La disputa por la “caja fiscal”: la polémica por los datos del dinero disponible en el Estado
La controversia sobre cuánto dinero había realmente en las arcas fiscales no surge de cifras falsas, sino de lecturas distintas de los mismos datos. Mientras una autoridad utilizó el saldo al cierre de 2025, otra apuntó al flujo de caja actualizado de 2026, en medio de un debate político sobre la situación financiera del Estado.
En los últimos días se instaló una polémica pública sobre el estado real de la liquidez del Estado chileno. El debate se centró en cuánto dinero había efectivamente disponible en la llamada “caja fiscal”, una discusión que rápidamente escaló a acusaciones cruzadas sobre la situación en que se habría dejado al país.

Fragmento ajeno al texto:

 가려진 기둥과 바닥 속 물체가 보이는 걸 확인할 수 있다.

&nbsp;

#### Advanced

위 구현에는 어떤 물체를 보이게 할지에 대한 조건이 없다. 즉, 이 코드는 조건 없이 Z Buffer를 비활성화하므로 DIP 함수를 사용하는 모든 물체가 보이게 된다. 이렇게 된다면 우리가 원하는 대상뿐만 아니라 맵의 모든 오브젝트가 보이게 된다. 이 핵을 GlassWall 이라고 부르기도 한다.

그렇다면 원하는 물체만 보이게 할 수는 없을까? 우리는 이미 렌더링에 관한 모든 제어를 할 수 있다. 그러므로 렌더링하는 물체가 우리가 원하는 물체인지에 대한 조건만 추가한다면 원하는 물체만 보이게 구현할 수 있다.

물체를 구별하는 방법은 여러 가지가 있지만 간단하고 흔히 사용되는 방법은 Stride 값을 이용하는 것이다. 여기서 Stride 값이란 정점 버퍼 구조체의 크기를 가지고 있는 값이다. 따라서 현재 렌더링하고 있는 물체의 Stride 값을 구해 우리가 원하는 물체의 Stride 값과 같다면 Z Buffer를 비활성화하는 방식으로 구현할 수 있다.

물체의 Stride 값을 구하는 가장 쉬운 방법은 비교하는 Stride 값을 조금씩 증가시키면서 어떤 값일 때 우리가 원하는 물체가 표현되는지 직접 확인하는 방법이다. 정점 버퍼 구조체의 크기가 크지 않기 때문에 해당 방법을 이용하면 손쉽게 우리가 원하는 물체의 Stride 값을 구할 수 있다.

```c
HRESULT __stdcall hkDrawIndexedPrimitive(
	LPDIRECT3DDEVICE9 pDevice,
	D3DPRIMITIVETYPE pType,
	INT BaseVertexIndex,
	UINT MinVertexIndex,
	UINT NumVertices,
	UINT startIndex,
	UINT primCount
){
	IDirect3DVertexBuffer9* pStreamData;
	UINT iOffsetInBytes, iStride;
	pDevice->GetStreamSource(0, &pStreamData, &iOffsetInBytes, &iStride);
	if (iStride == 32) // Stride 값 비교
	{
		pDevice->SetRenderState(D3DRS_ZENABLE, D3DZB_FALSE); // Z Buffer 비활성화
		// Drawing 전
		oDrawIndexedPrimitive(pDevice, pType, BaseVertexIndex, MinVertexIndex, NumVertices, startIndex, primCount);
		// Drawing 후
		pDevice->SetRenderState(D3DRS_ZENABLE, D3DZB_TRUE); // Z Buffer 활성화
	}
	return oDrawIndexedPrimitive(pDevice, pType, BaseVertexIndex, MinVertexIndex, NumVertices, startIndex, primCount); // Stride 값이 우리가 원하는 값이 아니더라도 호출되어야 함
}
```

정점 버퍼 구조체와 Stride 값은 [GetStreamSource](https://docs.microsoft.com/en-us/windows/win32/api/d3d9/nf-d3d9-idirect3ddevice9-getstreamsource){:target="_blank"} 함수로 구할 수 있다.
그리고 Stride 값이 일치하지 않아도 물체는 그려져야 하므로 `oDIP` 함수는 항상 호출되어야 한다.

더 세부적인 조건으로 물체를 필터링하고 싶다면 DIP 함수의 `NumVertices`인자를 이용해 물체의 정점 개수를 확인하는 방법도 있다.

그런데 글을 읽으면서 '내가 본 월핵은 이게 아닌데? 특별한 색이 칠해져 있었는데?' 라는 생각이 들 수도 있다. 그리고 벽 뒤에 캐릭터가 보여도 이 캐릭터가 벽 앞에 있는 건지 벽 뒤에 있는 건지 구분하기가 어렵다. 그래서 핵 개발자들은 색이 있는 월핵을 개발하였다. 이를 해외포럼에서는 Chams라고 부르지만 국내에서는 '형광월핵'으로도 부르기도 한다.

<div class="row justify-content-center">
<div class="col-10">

Sin embargo, el origen del conflicto no está en cifras falsas, sino en la manera en que se interpretan los datos disponibles.
Dos fotografías distintas de la misma caja
Uno de los puntos que alimentó la controversia fue el uso de diferentes momentos de referencia para medir la liquidez fiscal.
Una de las autoridades utilizó el dato correspondiente al 31 de diciembre de 2025, cuando los Otros Activos del Tesoro Público (OATP) —la caja operativa del fisco— cerraron en US$46,3 millones, cifra que aparece en el informe oficial de la Dirección de Presupuestos (Dipres).
Ese número es real y está publicado en el documento que detalla la evolución de los activos consolidados del Estado.
El problema, según varios especialistas, es que el cierre de diciembre suele ser el punto de menor liquidez del año. El sistema fiscal chileno funciona con un ciclo anual de ingresos y gastos, y el último mes del año concentra una parte importante del gasto público rezagado: pagos a proveedores, transferencias comprometidas, bonos de fin de año para funcionarios y otras obligaciones que se ejecutan antes del cierre contable.
Por esa razón, comparar ese momento específico con los niveles habituales de caja del resto del año puede generar interpretaciones distorsionadas. En condiciones normales, el saldo de caja del fisco suele moverse en rangos bastante superiores durante otros meses.
El dato actualizado
La otra mirada del debate se basa en cifras posteriores. El informe fiscal publicado a comienzos de marzo ya incluía datos actualizados que mostraban un repunte significativo de la caja en enero, con US$1.406 millones.
Posteriormente, con nuevas operaciones financieras y movimientos propios del ciclo fiscal, las estimaciones apuntan a que hacia mediados de marzo el saldo disponible rondaría los US$800 millones.
Esto refleja una característica clave de la administración fiscal: la caja del Estado es dinámica, cambia constantemente a lo largo del año a medida que ingresan recursos y se ejecutan gastos.
No es la única reserva disponible
Otro elemento técnico que suele quedar fuera del debate público es que la caja operativa no es el único activo líquido del Estado.
Chile cuenta también con fondos soberanos, entre ellos el Fondo de Estabilización Económica y Social (FEES), creado precisamente para enfrentar momentos de tensión fiscal o económica. Aunque su uso tiene restricciones, puede activarse mediante decisiones administrativas cuando se requiere respaldo financiero.
Desde su creación, este fondo ha sido utilizado en diversas ocasiones para reforzar la liquidez fiscal.
El debate político detrás de las cifras
Más allá de los números, el trasfondo del conflicto tiene también una dimensión política. En el último año se tomó la decisión de priorizar el pago de deudas acumuladas del Estado, particularmente en áreas como salud y educación, además de transferencias extraordinarias a algunas empresas públicas.
Esa estrategia implicó utilizar recursos disponibles para cancelar compromisos pendientes en lugar de dejar mayores montos de liquidez inmediata al inicio del nuevo período gubernamental.
El resultado fue un cierre de año con menos caja, pero con menos obligaciones pendientes.
Una disputa de relatos
Por eso, varios analistas coinciden en que la discusión no responde a una mentira clara de ninguna de las partes, sino a dos formas distintas de presentar la misma realidad fiscal.
Una lectura enfatiza la fotografía del cierre del año —el momento de menor liquidez— para advertir sobre una situación financiera compleja. La otra pone el foco en el flujo de caja y en los movimientos normales del sistema fiscal para sostener que la situación es parte del funcionamiento habitual del Estado.
En otras palabras, las cifras son reales en ambos casos, pero el relato cambia dependiendo del punto del ciclo fiscal que se utilice para describirlas.
Y en un debate político cada vez más polarizado, esa diferencia de enfoque puede transformarse fácilmente en una polémica pública sobre el verdadero estado de las finanzas del país.